6.5/10Washita - Tome 1

/ Critique - écrit par riffhifi, le 02/07/2009
Notre verdict : 6.5/10 - Un Indien vaut mieux que deux « tues-l’aura » (Fiche technique)

Tags : tome washita eur gauthier severine labourot dargaud

Graphismes de dessins animés et couleurs intenses sont au service d'une histoire d'Indiens relevée de mysticisme, premier tome d'une série annoncée de cinq.

Plongée en plein cœur de la civilisation indienne antérieure à l'arrivée de Christophe Colomb et ses sbires, Washita ne donne pas dans la même violence ébouriffée que le film Apocalypto mais se concentre plutôt sur le mysticisme et les coutumes ancestrales des Cherokees... Le trio que l'on trouve aux commandes de l'album a été vu chez Soleil, où il œuvre sur la série Noodles, et chez Delcourt avec le one-shot Mon arbre : Séverine Gauthier au scénario, Thomas Labourot au dessin et Christian Lerolle à la couleur ont donc l'habitude de bosser ensemble, et la première termine une thèse sur les problèmes de souveraineté des nations amérindiennes aux Etats-Unis, ce qui la rend
particulièrement qualifiée pour conter la présente saga.

La tribu du jeune guerrier Equani court un grave danger : les daims dont ils ont l'habitude de se nourrir sont couverts de taches étranges, se comportent comme s'ils étaient frappés de folie et sont soupçonnés d'être porteurs d'une maladie et donc impropres à la consommation. Le héros devra donc partir à la rencontre des dieux pour résoudre ce mystère... En secret, il espère également trouver Washita, la femme de ses rêves (littéralement). Mais il ignore que son rival Asgina le jalouse si férocement qu'il pourrait lui mettre délibérément des bâtons dans les roues.

Ce qui frappe dès le premier abord est l'aspect unique du dessin : net et anguleux, colorisé de façon franche bien qu'ombragé à l'ordinateur, on le jurerait sorti d'un dessin animé. A vrai dire, il paraît presque évident à la lecture de l'album qu'il s'agit de la version librairie d'un cartoon du matin (un cartoon de qualité, entendons-nous bien), diffusé à l'heure des céréales de nos têtes blondes. Et pourtant non, pas du tout. D'ailleurs, la violence occasionnelle des images vient démentir cette impression tenace. Le mot "anguleux" a rarement été aussi incontournable pour
désigner un dessin : les mains des personnages sont curieusement composées de parallélépipèdes, et la stylisation s'éloigne parfois de la portée réaliste pour s'approcher de l'expressivité d'une ligne claire (voire cette scène où le daim fou et ensanglanté vient rouler des yeux, sa silhouette se découpant avec une netteté qui rappelle d'une lointaine manière le trait de Brüno). On regrette néanmoins que les deux antagonistes aient des physiques aussi proches, et que le principal moyen de les différencier soit de prêter attention à l'épaisseur de leurs sourcils. Le découpage est dynamique, parfois étendu sur la longueur des deux pages pour un effet "cinémascope" confortable, et l'intensité des couleurs empêche efficacement l'assoupissement, d'autant qu'elles s'adaptent aux différentes ambiances avec une égale vigueur.

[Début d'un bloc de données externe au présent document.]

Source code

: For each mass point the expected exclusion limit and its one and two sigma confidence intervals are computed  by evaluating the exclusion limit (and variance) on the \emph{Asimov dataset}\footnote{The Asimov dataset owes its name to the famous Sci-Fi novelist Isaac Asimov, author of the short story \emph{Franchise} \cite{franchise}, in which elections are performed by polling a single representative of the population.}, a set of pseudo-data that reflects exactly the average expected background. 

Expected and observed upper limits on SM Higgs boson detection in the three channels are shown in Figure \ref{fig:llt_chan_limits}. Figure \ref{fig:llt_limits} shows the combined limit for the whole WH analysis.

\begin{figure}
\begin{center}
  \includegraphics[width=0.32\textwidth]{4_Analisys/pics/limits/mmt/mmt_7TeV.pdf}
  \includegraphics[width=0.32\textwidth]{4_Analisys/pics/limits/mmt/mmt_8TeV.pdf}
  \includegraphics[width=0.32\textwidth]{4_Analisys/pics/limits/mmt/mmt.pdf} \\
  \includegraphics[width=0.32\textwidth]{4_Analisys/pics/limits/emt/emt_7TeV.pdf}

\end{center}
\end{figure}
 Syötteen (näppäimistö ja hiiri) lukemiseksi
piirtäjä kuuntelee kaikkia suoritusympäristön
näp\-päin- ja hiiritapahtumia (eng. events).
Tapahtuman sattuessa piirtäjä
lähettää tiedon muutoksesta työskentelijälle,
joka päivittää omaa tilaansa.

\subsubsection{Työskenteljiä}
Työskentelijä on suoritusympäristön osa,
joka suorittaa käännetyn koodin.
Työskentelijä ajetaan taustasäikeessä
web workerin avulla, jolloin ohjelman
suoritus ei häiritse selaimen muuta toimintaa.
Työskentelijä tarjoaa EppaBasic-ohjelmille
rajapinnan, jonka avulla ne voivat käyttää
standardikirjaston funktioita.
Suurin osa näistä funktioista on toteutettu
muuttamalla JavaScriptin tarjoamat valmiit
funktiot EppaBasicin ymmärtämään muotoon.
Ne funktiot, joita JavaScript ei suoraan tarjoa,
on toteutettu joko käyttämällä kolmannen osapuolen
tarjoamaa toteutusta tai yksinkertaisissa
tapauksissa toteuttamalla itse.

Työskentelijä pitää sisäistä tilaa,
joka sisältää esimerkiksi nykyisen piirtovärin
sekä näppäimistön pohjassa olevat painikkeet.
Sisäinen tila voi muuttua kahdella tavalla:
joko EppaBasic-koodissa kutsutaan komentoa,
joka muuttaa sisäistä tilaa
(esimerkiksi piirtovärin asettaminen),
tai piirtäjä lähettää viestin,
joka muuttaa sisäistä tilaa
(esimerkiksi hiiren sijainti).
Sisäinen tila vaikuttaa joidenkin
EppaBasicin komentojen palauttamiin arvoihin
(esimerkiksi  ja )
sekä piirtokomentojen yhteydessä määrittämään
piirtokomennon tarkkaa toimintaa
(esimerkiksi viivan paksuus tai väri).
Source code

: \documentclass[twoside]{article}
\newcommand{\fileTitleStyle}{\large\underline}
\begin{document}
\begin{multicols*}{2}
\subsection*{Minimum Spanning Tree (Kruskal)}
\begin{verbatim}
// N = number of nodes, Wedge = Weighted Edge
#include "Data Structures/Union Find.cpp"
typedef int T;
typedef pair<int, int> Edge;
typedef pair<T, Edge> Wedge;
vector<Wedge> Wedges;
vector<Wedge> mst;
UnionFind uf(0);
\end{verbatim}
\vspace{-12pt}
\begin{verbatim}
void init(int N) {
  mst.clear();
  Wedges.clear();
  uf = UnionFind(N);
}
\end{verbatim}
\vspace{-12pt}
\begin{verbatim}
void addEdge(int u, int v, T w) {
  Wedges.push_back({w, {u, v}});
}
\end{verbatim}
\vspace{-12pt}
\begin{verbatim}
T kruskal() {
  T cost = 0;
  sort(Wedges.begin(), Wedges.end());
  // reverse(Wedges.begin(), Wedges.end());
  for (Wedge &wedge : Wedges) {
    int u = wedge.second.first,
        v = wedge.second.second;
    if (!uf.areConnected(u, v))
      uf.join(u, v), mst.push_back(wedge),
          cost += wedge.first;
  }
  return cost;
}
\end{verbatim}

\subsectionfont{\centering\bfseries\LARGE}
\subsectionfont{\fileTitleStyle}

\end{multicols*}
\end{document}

L'histoire bénéficie des connaissances de Séverine Gauthier sur le milieu et l'époque, et s'articule autour d'une quête initiatique old school, avec son méchant fourbe, sa nana gironde à conquérir et ses gamins admiratifs à impressionner. On admet volontiers qu'il s'agisse là d'un prologue, puisque quatre autres tomes sont annoncés, mais on espère davantage d'inventivité et d'audace par la suite, dans l'esprit de la superbe double planche 36-37, qui contraste puissamment avec le graphisme un peu trop calibré du reste.

N'empêche qu'il ne serait pas surprenant d'en voir sortir un dessin animé (probablement un long métrage destiné à un public au moins adolescent).